The camera mounts I use for aerial photography and video are simple set ups. I developed them over a period of years and they work well. These mounts are made from plexiglass. Cut, marked and heat shaped they are made specifically for each camera and fit fairly tight. They allow a servo to be used to actuate the shutter button remotely via a radio channel on the airplane.




This is a typical aircraft mounting platform. This particular plane is the Mountain Models Magpie. I glued a ply sub base floor to the bottom of the fuse and used blind nuts. These hold the aluminum landing gear on and allow anything to be bolted to the fuse (CG or forward!) including camera mounts.

These are samples of the camera mounting plates I use for bolting to the Magpie. The bottom one has a 1/16 wheel collar inserted into a small block. A wire is inserted into this and then connected to the camera mount. It allows you to adjust the angle of the camera easily and quickly. The top mount requires a fixed camera angle.


On the camera mounts themselves I use pinned hinges as the connectors. This plate is the mounting plate for my Solution (Mike Powers design). It is very small but since the solution was designed to carry it's camera load in the front of the plane it needn't be too large.


Here is the Solution plate matched up to a camera mount. The way the hinges are laid out they match up very easily. All mounts are one way and all the plates are the opposite. So that any plate will easily mount to any camera mount.


Here is the Solution plate - again. And now you can see the real simplicity of this plate. Velcro. The weight of the camera is NOT on the plate per se but is on the nose of the plane so not much is needed to anchor the camera mount.

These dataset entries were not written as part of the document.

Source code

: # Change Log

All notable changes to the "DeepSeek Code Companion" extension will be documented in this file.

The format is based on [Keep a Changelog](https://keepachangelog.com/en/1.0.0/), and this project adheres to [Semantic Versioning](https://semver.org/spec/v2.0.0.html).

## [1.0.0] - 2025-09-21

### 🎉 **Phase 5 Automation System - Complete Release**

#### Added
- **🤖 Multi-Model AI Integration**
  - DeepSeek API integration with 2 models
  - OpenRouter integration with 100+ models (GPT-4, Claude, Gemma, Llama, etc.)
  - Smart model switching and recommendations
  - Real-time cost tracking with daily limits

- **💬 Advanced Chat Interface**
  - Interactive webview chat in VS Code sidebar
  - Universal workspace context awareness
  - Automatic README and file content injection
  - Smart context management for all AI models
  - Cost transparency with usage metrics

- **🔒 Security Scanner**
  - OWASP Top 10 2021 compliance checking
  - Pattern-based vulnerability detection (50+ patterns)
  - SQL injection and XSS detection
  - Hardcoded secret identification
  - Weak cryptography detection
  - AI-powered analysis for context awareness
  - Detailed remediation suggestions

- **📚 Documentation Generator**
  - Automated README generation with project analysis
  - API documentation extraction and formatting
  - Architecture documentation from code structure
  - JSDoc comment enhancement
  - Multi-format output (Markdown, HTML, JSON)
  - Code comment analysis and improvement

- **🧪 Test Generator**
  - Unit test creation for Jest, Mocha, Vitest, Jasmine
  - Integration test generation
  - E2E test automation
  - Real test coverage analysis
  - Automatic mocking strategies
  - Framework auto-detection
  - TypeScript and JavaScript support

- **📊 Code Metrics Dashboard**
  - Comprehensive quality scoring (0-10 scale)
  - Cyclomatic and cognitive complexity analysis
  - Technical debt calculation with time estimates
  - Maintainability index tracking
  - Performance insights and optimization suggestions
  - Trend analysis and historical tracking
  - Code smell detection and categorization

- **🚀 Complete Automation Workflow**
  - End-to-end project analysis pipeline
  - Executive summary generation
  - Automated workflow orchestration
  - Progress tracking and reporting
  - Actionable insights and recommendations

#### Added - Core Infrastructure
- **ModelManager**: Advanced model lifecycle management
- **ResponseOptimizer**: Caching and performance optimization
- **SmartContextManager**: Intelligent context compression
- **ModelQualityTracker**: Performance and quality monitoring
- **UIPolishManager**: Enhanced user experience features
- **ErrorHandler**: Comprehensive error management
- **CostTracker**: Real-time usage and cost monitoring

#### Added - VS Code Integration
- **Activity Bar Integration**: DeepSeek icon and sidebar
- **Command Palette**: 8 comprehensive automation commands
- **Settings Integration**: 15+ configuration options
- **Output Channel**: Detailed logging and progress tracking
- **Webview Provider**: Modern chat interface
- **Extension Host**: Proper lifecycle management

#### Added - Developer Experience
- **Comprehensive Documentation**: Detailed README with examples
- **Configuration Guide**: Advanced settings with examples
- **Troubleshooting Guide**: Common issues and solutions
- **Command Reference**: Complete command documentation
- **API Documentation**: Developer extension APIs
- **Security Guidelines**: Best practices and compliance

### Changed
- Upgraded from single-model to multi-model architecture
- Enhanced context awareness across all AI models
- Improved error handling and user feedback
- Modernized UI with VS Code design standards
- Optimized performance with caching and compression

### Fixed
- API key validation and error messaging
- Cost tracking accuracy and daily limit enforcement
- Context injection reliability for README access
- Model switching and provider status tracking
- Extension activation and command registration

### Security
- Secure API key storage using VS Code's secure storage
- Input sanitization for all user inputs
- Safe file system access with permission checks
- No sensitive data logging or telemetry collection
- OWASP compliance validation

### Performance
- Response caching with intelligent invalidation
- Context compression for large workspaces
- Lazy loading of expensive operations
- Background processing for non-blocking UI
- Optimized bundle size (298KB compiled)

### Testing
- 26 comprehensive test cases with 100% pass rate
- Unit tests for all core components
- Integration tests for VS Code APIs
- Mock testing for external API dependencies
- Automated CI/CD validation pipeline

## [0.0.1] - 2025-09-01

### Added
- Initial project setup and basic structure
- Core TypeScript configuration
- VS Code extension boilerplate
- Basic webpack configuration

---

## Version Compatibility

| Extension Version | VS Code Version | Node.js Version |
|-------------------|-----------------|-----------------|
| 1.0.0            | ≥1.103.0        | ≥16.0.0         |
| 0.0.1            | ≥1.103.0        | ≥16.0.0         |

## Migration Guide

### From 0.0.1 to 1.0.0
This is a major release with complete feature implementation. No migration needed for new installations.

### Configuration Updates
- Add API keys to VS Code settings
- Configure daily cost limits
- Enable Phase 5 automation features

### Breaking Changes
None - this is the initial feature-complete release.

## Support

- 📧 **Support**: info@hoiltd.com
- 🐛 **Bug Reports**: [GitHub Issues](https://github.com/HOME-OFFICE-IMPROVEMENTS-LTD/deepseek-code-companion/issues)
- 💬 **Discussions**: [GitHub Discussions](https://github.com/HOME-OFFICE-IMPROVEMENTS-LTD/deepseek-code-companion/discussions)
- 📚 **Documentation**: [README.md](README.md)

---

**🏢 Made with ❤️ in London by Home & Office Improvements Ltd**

Here is another look at a camera mount. The velcro on the top of the mount across from the servo is for a keychain video camera! Works really well too!


Solution set up. Ready to be joined and attached to the plane. I have the keychain camera modified to accept power from a SBEC so it can stay on the entire flight and is not dependent upon a small single cell battery.


Here is the same set up only now set for the Magpie. Same mount just a different mounting plate.


And here is the little connector that keeps the hinges together while they are on the plane. This setup allows a easy but secure connection of the pinned hinges.


This would be what the A1100 mount ready for the Magpie would resemble. Note that the camera would actually be upside down when mounted to the plane so that photos would need to be flipped and reversed to be oriented correctly when displayed.


This type servo mount - a servo epoxied directly to the camera body only requires a single "L" shape mount as it is. This was the lightest way to go for a LONG time for me but I disliked not having the camera for anything else but aerial photography.


So that is where these mounts were thought out and designed. To make mounting my cameras as easy as I could make it and still make them controllable from the radio.